Governor Dr. Johnson Asiama cited a sustained decline in inflation, which now stands at 11.5% year-on-year, as a key factor behind the rate cut. He emphasized that the central bank expects inflation to fall within its target band of 6–10% by the end of the year, supported by fiscal consolidation and improving supply chain dynamics. Despite lingering challenges such as currency depreciation and pressure on foreign reserves, the bank’s outlook remains optimistic. The rate cut is intended to lower borrowing costs, encourage private sector investment, and boost consumer spending, all critical components of Ghana’s broader economic strategy.

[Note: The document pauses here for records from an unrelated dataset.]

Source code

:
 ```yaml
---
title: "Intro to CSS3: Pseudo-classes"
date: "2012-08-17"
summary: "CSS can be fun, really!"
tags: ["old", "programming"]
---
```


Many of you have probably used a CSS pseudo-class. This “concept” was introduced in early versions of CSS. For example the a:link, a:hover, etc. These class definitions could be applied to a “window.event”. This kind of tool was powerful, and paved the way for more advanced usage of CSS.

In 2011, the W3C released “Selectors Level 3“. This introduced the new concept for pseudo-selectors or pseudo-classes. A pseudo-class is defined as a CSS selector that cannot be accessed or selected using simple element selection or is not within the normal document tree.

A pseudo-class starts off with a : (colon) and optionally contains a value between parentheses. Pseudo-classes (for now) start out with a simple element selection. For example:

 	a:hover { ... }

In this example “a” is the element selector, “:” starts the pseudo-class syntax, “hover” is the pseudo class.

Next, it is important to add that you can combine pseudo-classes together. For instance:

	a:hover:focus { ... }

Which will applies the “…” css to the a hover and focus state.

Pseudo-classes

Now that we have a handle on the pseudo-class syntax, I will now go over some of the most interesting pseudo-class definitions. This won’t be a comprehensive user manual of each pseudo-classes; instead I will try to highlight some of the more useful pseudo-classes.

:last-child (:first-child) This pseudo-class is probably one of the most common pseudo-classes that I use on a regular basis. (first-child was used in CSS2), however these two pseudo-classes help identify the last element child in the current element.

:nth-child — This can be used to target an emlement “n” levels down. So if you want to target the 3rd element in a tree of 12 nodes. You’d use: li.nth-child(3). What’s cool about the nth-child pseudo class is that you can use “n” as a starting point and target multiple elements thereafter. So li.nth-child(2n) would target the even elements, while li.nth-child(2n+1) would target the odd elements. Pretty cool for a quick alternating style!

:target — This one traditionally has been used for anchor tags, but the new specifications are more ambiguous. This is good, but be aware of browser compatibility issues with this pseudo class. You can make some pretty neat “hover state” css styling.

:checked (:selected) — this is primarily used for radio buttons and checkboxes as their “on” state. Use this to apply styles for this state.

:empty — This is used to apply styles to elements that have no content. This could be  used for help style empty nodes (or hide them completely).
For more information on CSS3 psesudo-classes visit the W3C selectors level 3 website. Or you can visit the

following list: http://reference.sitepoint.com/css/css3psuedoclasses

The move has drawn mixed reactions from analysts and investors. While some applaud the central bank’s proactive stance in supporting growth, others caution that the pace of easing may be too rapid given external vulnerabilities. Ghana’s economy, like many in the region, remains exposed to global shocks, including commodity price fluctuations and tightening financial conditions in advanced economies. Nevertheless, the Bank of Ghana appears committed to balancing growth and stability, using its policy tools to navigate a complex and evolving economic landscape.

This latest rate cut underscores the central bank’s willingness to act decisively in pursuit of its dual mandate: maintaining price stability while fostering economic development. As Ghana continues to implement structural reforms and attract foreign investment, the effectiveness of its monetary policy will be closely watched. The coming months will reveal whether this aggressive easing cycle delivers the intended boost to credit markets and whether inflation remains on a downward trajectory. For now, the Bank of Ghana has made its position clear, it is ready to support the economy with bold action and a forward-looking approach.